WORK ITEM: Take from the material every line that contains the word "https".

────────────────

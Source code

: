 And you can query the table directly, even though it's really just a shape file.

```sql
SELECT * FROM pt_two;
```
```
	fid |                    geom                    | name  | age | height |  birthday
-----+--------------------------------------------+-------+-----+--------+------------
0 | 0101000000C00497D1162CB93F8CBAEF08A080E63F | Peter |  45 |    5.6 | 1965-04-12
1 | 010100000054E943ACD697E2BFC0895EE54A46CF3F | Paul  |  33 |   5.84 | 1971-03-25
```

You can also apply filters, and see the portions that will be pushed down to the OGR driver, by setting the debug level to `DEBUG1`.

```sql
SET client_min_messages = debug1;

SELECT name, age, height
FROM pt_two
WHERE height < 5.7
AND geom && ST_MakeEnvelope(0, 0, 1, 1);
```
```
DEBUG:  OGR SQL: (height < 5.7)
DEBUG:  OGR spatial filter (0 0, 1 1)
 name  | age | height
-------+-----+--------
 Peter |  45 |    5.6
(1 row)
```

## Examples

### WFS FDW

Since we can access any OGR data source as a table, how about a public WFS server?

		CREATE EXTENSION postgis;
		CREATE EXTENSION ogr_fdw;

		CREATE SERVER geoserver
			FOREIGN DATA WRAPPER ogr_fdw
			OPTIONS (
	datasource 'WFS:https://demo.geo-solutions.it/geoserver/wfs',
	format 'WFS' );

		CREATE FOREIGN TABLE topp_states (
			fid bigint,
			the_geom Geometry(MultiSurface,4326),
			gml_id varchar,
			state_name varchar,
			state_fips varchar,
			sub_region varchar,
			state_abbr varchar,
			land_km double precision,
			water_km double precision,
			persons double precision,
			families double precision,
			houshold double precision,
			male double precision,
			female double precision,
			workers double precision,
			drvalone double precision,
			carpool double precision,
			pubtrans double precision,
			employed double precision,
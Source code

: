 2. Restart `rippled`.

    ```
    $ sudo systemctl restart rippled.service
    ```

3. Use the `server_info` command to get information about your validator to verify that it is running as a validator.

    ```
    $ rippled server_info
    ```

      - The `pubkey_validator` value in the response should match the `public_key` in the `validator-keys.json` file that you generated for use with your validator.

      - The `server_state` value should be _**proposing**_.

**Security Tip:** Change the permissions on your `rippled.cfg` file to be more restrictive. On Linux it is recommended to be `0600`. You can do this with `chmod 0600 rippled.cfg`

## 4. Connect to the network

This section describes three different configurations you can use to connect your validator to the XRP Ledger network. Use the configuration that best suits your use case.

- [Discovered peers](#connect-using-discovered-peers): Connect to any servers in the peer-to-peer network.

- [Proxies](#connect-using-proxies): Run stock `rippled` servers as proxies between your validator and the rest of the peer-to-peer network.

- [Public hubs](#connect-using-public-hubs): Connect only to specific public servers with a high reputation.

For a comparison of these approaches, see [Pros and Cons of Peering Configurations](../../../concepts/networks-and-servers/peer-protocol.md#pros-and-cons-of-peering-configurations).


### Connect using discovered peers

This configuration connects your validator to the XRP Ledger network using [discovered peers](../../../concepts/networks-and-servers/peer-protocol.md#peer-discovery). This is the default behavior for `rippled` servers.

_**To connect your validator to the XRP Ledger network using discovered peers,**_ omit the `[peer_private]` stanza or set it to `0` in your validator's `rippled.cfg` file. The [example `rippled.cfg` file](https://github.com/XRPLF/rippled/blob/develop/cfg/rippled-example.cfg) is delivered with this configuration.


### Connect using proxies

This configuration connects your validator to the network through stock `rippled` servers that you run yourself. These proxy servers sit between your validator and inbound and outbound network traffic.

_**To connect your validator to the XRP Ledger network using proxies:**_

────────────────

OUTPUT OF THE TASK:
	datasource 'WFS:https://demo.geo-solutions.it/geoserver/wfs',
_**To connect your validator to the XRP Ledger network using discovered peers,**_ omit the `[peer_private]` stanza or set it to `0` in your validator's `rippled.cfg` file. The [example `rippled.cfg` file](https://github.com/XRPLF/rippled/blob/develop/cfg/rippled-example.cfg) is delivered with this configuration.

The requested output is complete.